Each competing team or individual received the position of all 22 players on the field for over 23,000 rushing plays from real NFL games in 2018 and 2019. For the college competition, the goal was to derive valuable insights about rushing plays using the data provided.

Posed portrait photos of Marfatia and Ray, both in outdoor settings.
Jugal Marfatia, left, and Namrata Ray, right.

“Our submission focused on looking at the open area that a rusher has, and if that is an indication of how many yards they will gain,” said Marfatia, a native of India.

The graduate students found that if you have the speed and direction of each player, it’s possible to predict where all 22 players will be 1 second after the provided snapshot.

“Our results indicate that an open area at any time interval is not a good predictor of the yards gained,” Ray said. “However, the difference in the open space between the time of handoff and after 0.5/1.0 second(s) is an extremely good predictor of the yards gained.”

That all makes sense to people familiar with football, but there are benefits to coaches and players to be found by looking further.

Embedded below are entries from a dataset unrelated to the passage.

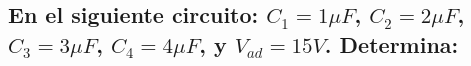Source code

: \documentclass[10pt, twoside]{article}
\begin{document}
\subsection*{En el siguiente circuito: $C_1 = 1\mu F$,
	$C_2 = 2\mu F$,
	$C_3 = 3\mu F$,
	$C_4 = 4\mu F$,
	y $V_{ad}=15V$. Determina:}%
\end{document}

“It’s possible for a rusher to be going too fast when approaching a defender, or he could be going in slightly the wrong direction,” Marfatia said. “Our findings would let a coach know if the rusher was in the best possible position based on where the other players are. That’s something they can then work on with their players to help them find the most likely open spots.”

Non-football background

Marfatia isn’t a big sports fan, and had never watched American football before entering the Big Data Bowl. But he’s been doing competitions on Kaggle for a few years and loves to take on new challenges.

“I felt I could use the knowledge I’ve learned on econometrics here at WSU to find something useful and interesting,” he said. “I want to know how data can be applied in different fields, not just economics or business, but sports or health. That’s what fascinates both Namrata and I, the application of data in different aspects of our lives.”

And although he’d never followed the NFL before, he and Ray have learned the game since diving in. They are both surprised by the success of their entry in the contest, but plan to enjoy themselves when they arrive and meet their fellow contestants.

“It will be great to meet with and see how other people from different backgrounds thought about this competition,” Marfatia said. “And we’re looking forward to learning even more about the sports analytics field.”